Bruselas anuncia una aplicación europea de verificación de edad para redes sociales
La presidenta de la Comisión Europea, Ursula von der Leyen, presentó una herramienta gratuita y de código abierto que permitirá comprobar la edad de los usuarios sin ceder datos personales a las plataformas.

La Unión Europea ha anunciado la inminente puesta en marcha de una aplicación de verificación de edad para el acceso a redes sociales, una iniciativa que busca armonizar la protección de los menores en el entorno digital. La presidenta de la Comisión, Ursula von der Leyen, confirmó desde Bruselas que la herramienta está «técnicamente lista» y ya ha sido probada en cinco Estados miembros, entre ellos Italia. El diseño emula el exitoso modelo del certificado digital COVID-19, que llegó a utilizarse en 67 países, según recordó la propia von der Leyen, y aspira a convertirse en un estándar paneuropeo.
El funcionamiento será similar al de una cartera digital: el ciudadano descarga la aplicación en su teléfono, tableta u ordenador, y registra su documento de identidad o pasaporte. Cuando un servicio en línea requiera verificar la mayoría de edad, la aplicación emitirá una confirmación sin revelar datos concretos a la plataforma. Desde la óptica de Bruselas, este mecanismo garantiza altos estándares de confidencialidad y evita que las empresas recopilen información sensible. La Comisión subraya que la aplicación será de código abierto, lo que permitirá a países socios, como Suiza —cuyos ciudadanos también se verán afectados—, adoptarla o auditarla.
El movimiento se enmarca en una oleada regulatoria global. Australia ya prohibió el acceso de menores de 18 años a determinadas redes, y varias naciones analizan medidas similares. La UE aspira a un enfoque coordinado, en el que las plataformas dejen de eludir la responsabilidad con simples casillas de autodeclaración. «Corresponde a los padres educar a sus hijos, no a las plataformas», sentenció von der Leyen, al tiempo que reconoció el carácter adictivo de los entornos digitales para las mentes en desarrollo. Diversos análisis en Europa central y oriental destacan el eco que esta postura encuentra en sociedades preocupadas por la exposición temprana a contenidos nocivos.

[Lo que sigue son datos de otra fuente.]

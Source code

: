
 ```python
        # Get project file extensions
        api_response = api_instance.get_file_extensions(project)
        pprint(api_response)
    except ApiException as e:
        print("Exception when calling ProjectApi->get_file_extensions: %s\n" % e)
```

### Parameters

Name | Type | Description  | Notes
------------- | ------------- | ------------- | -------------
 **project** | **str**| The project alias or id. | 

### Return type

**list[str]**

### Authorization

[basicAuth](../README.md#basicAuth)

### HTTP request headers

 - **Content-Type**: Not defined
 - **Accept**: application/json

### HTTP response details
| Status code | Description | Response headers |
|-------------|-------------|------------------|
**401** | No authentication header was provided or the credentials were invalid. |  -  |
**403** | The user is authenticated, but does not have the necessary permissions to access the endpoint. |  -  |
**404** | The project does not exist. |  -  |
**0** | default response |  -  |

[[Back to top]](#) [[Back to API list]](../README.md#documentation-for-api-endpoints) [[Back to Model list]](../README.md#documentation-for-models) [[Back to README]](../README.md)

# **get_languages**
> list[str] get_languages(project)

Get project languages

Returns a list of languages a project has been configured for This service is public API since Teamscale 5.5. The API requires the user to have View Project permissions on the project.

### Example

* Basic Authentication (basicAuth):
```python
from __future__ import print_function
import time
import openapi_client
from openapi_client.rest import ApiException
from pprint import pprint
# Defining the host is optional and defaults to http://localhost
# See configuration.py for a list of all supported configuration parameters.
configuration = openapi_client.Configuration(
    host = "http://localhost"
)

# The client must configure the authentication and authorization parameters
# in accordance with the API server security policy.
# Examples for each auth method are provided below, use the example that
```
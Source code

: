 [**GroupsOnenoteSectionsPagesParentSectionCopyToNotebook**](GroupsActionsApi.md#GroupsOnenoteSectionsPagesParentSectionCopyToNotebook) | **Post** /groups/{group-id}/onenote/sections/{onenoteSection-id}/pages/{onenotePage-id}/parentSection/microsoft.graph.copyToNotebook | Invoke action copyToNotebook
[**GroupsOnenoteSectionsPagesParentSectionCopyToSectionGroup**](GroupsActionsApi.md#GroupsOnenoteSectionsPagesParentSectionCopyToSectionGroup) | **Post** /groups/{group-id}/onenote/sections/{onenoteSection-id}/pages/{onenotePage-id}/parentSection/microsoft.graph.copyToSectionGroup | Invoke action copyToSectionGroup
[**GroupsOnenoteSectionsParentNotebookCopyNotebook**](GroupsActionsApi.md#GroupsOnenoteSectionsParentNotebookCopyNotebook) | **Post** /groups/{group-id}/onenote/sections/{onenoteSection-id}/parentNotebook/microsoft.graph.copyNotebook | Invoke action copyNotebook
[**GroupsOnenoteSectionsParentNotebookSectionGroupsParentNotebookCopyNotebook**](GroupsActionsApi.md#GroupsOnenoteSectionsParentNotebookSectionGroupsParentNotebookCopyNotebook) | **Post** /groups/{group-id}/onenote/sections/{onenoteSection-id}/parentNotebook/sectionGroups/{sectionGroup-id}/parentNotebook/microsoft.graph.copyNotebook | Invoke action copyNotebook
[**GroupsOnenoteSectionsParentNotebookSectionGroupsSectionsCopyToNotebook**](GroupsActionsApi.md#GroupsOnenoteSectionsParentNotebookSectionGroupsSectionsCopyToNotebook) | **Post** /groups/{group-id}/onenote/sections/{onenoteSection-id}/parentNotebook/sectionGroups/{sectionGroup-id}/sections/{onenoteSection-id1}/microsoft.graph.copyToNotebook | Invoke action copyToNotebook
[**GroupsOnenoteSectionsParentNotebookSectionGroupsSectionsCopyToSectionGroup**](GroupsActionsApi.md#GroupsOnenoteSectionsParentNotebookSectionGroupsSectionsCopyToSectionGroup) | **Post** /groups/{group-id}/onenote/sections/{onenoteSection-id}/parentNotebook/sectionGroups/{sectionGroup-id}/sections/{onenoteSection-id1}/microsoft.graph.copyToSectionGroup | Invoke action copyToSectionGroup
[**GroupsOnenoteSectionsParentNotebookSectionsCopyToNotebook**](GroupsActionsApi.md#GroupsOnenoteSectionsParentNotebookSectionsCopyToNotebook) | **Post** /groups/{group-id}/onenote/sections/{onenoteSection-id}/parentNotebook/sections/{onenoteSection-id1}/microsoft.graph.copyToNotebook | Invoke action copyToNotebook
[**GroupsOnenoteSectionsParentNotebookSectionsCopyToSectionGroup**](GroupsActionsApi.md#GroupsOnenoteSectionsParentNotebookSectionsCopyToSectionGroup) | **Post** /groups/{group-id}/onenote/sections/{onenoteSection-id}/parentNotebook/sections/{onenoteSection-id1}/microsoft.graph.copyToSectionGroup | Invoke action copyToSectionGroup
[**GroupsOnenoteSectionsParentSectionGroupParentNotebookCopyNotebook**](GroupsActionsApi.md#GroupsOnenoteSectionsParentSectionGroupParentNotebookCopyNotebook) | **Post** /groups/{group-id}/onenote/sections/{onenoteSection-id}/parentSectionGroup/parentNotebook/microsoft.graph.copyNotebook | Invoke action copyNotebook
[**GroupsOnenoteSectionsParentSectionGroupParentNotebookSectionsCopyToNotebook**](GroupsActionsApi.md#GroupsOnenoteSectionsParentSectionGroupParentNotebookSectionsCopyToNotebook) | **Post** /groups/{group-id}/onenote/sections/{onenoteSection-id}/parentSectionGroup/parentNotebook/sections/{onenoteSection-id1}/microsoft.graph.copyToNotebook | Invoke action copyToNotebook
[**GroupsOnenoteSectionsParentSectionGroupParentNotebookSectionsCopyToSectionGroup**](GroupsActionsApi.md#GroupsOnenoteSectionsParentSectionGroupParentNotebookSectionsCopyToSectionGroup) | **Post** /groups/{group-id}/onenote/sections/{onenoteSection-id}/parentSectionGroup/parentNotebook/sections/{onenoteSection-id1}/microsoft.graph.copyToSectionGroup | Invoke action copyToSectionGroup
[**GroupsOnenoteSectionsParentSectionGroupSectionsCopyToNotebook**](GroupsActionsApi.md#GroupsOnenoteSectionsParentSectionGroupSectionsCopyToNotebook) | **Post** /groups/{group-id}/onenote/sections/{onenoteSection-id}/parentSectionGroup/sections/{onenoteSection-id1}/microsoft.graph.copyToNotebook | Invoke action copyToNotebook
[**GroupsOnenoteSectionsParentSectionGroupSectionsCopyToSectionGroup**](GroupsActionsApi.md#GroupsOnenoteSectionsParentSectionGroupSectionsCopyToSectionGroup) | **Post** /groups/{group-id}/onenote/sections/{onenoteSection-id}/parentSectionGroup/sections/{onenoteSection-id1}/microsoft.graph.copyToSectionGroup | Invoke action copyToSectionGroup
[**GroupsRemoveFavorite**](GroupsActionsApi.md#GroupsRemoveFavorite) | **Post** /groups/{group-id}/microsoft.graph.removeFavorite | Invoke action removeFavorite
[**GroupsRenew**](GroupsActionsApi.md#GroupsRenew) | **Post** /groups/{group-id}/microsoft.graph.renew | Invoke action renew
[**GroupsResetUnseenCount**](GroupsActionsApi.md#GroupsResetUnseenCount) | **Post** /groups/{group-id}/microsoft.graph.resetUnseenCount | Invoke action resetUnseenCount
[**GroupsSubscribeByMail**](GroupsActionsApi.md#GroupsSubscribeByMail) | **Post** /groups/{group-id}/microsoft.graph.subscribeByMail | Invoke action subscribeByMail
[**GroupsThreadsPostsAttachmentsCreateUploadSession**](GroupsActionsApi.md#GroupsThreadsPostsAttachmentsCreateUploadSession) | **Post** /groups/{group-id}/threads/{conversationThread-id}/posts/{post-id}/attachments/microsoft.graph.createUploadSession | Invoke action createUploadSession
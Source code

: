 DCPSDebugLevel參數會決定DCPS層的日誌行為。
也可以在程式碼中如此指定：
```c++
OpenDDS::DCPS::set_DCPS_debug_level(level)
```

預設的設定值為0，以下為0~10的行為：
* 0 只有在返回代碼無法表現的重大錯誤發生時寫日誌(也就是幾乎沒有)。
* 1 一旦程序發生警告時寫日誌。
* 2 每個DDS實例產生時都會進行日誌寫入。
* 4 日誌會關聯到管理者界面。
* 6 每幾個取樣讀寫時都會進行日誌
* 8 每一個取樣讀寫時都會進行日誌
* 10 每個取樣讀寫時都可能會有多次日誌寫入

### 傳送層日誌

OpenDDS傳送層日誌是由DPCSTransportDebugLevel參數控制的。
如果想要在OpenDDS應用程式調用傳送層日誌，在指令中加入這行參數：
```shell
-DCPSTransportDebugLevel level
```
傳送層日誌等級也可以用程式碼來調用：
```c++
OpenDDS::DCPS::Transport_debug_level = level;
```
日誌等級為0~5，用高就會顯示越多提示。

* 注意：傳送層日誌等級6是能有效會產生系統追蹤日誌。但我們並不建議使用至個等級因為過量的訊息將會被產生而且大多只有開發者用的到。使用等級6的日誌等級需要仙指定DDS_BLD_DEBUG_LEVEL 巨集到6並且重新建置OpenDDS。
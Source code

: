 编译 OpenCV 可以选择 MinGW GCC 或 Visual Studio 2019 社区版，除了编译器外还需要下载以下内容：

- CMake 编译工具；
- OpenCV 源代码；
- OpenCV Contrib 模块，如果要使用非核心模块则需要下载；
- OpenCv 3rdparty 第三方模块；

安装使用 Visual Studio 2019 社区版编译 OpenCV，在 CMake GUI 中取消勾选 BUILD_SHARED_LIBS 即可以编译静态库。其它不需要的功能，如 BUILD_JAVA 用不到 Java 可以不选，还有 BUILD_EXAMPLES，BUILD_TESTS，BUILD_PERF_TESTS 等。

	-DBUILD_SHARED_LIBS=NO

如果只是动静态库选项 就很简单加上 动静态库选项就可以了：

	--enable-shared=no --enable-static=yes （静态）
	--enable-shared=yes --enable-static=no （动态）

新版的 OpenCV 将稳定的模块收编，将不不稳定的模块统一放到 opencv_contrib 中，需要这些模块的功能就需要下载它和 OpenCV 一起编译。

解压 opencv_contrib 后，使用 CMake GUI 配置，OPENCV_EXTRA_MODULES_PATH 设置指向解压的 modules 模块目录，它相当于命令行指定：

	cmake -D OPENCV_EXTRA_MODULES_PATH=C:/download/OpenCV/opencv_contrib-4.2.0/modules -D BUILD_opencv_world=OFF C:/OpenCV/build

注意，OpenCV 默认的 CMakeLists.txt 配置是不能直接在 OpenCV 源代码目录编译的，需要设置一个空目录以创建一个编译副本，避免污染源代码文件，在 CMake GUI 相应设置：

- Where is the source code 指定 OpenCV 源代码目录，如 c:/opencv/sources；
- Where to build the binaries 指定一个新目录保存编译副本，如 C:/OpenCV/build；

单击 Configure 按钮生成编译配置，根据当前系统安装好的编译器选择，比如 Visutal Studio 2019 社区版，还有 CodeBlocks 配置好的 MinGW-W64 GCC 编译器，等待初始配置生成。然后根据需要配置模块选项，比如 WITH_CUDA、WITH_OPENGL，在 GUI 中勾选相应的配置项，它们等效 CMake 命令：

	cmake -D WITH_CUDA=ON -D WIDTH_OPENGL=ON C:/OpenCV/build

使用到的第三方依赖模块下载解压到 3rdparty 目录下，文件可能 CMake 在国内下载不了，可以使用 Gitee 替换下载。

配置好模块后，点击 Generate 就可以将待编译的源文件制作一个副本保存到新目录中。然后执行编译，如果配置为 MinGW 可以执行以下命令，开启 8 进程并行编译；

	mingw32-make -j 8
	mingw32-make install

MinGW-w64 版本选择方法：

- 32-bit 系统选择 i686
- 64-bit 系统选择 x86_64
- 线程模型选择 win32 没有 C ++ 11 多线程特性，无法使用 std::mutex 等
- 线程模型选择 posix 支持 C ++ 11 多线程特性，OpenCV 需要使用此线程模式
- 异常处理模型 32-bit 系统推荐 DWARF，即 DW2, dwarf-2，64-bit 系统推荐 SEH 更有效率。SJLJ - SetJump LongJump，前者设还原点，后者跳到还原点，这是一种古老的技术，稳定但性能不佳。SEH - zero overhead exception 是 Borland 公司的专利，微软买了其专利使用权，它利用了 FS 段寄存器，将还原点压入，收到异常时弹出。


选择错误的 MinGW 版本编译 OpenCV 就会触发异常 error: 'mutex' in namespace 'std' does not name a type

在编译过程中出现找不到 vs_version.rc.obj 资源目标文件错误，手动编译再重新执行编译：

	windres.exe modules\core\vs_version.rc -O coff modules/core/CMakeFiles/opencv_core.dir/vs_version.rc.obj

Sin embargo, el proyecto no está exento de críticas. Especialistas en Suiza y Francia alertan de que centralizar la verificación de identidad —aunque se realice con sistemas de privacidad diferencial— podría crear un punto único de riesgo, susceptible de vigilancia masiva o de fallos de seguridad. Aunque la Comisión insiste en que los datos no se compartirán con las plataformas, los recelos se asemejan a los que suscitó en su día el certificado COVID. Las organizaciones de derechos digitales reclaman salvaguardas adicionales y un debate público que, por ahora, ha sido atropellado por la velocidad del anuncio.
Desde una lectura política, observadores en Italia señalan que von der Leyen recurre a un tema de gran popularidad en un momento de perfil bajo forzado por la crisis del Golfo y el protagonismo de los líderes nacionales. El éxito de la aplicación pandémica le brinda un relato de eficacia tecnocrática que podría reforzar su liderazgo en la recta final del mandato. La verdadera prueba llegará con la implementación: habrá que ver si los Estados miembros, las plataformas y los ciudadanos aceptan un sistema que, en última instancia, redefine el anonimato en la red bajo el argumento de proteger a la infancia.